→ **What this task involves**
Please write out, exactly, every line of the listing from its first line through the one that includes "and digital collections when released.".

→ **Source data**
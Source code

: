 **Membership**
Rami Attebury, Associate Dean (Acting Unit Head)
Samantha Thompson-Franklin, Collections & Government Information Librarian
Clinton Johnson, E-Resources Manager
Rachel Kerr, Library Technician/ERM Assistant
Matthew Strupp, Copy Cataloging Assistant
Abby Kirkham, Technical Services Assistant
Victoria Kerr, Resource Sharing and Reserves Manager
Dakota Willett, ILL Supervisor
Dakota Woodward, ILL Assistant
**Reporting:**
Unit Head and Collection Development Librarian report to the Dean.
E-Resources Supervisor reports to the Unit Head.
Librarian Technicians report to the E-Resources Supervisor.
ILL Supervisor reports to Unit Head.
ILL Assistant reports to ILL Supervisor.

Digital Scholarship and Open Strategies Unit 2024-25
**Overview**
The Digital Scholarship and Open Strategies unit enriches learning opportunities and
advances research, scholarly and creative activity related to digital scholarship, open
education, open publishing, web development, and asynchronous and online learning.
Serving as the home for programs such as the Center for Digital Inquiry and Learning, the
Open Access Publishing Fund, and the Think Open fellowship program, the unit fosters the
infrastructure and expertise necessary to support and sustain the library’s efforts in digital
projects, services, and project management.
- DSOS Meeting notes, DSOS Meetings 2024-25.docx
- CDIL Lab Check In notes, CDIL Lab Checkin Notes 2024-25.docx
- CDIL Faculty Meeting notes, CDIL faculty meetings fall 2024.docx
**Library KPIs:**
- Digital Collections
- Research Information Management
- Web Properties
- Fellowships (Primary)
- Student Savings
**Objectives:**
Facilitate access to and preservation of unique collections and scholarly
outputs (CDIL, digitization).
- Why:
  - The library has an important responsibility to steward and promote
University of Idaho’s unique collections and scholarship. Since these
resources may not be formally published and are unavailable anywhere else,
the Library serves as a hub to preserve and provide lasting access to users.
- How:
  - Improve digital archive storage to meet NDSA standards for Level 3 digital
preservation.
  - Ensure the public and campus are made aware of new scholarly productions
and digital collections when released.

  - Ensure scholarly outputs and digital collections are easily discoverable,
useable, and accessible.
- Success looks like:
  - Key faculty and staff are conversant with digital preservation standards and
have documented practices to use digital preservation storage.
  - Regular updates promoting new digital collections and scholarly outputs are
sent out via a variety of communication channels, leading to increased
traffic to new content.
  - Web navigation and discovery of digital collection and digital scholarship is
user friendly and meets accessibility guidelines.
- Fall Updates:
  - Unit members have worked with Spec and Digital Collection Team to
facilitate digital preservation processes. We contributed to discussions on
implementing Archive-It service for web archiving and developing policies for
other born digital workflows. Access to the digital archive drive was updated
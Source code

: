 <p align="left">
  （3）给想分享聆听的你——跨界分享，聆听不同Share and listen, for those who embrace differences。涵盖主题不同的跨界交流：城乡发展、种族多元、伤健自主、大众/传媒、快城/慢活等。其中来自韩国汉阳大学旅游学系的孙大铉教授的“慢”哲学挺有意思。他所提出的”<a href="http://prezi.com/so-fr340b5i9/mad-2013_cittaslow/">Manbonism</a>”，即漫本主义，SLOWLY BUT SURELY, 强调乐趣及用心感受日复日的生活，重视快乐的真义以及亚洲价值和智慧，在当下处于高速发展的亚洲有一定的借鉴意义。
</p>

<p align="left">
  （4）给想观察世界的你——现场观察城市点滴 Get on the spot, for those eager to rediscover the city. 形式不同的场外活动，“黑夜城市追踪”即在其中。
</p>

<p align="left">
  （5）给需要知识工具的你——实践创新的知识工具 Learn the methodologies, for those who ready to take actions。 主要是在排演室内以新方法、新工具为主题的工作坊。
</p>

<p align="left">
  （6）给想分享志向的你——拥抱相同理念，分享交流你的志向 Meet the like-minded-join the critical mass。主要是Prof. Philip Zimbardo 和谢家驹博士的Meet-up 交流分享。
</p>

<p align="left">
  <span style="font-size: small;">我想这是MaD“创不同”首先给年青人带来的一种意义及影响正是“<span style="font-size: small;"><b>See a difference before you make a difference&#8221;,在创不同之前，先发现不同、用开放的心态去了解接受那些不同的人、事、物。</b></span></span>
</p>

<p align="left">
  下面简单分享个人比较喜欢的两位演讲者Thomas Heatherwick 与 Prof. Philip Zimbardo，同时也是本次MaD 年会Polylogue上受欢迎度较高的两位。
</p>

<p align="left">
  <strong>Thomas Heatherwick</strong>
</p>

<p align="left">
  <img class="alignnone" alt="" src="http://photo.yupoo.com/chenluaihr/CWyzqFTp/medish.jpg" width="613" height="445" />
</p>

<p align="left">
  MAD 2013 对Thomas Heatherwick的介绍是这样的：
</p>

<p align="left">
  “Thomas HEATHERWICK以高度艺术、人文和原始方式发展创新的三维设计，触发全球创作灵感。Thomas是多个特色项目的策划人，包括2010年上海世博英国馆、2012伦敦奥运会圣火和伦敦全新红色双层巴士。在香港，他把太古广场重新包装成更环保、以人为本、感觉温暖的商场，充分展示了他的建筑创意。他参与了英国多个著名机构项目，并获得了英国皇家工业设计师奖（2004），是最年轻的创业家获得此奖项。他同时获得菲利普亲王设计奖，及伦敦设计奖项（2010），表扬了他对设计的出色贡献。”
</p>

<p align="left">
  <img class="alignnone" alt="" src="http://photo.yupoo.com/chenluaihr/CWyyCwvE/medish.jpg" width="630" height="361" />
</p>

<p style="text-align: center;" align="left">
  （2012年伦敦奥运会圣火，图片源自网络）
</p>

→ **Reply**
Source code

: **Membership**
Rami Attebury, Associate Dean (Acting Unit Head)
Samantha Thompson-Franklin, Collections & Government Information Librarian
Clinton Johnson, E-Resources Manager
Rachel Kerr, Library Technician/ERM Assistant
Matthew Strupp, Copy Cataloging Assistant
Abby Kirkham, Technical Services Assistant
Victoria Kerr, Resource Sharing and Reserves Manager
Dakota Willett, ILL Supervisor
Dakota Woodward, ILL Assistant
**Reporting:**
Unit Head and Collection Development Librarian report to the Dean.
E-Resources Supervisor reports to the Unit Head.
Librarian Technicians report to the E-Resources Supervisor.
ILL Supervisor reports to Unit Head.
ILL Assistant reports to ILL Supervisor.

Digital Scholarship and Open Strategies Unit 2024-25
**Overview**
The Digital Scholarship and Open Strategies unit enriches learning opportunities and
advances research, scholarly and creative activity related to digital scholarship, open
education, open publishing, web development, and asynchronous and online learning.
Serving as the home for programs such as the Center for Digital Inquiry and Learning, the
Open Access Publishing Fund, and the Think Open fellowship program, the unit fosters the
infrastructure and expertise necessary to support and sustain the library’s efforts in digital
projects, services, and project management.
- DSOS Meeting notes, DSOS Meetings 2024-25.docx
- CDIL Lab Check In notes, CDIL Lab Checkin Notes 2024-25.docx
- CDIL Faculty Meeting notes, CDIL faculty meetings fall 2024.docx
**Library KPIs:**
- Digital Collections
- Research Information Management
- Web Properties
- Fellowships (Primary)
- Student Savings
**Objectives:**
Facilitate access to and preservation of unique collections and scholarly
outputs (CDIL, digitization).
- Why:
  - The library has an important responsibility to steward and promote
University of Idaho’s unique collections and scholarship. Since these
resources may not be formally published and are unavailable anywhere else,
the Library serves as a hub to preserve and provide lasting access to users.
- How:
  - Improve digital archive storage to meet NDSA standards for Level 3 digital
preservation.
  - Ensure the public and campus are made aware of new scholarly productions
and digital collections when released.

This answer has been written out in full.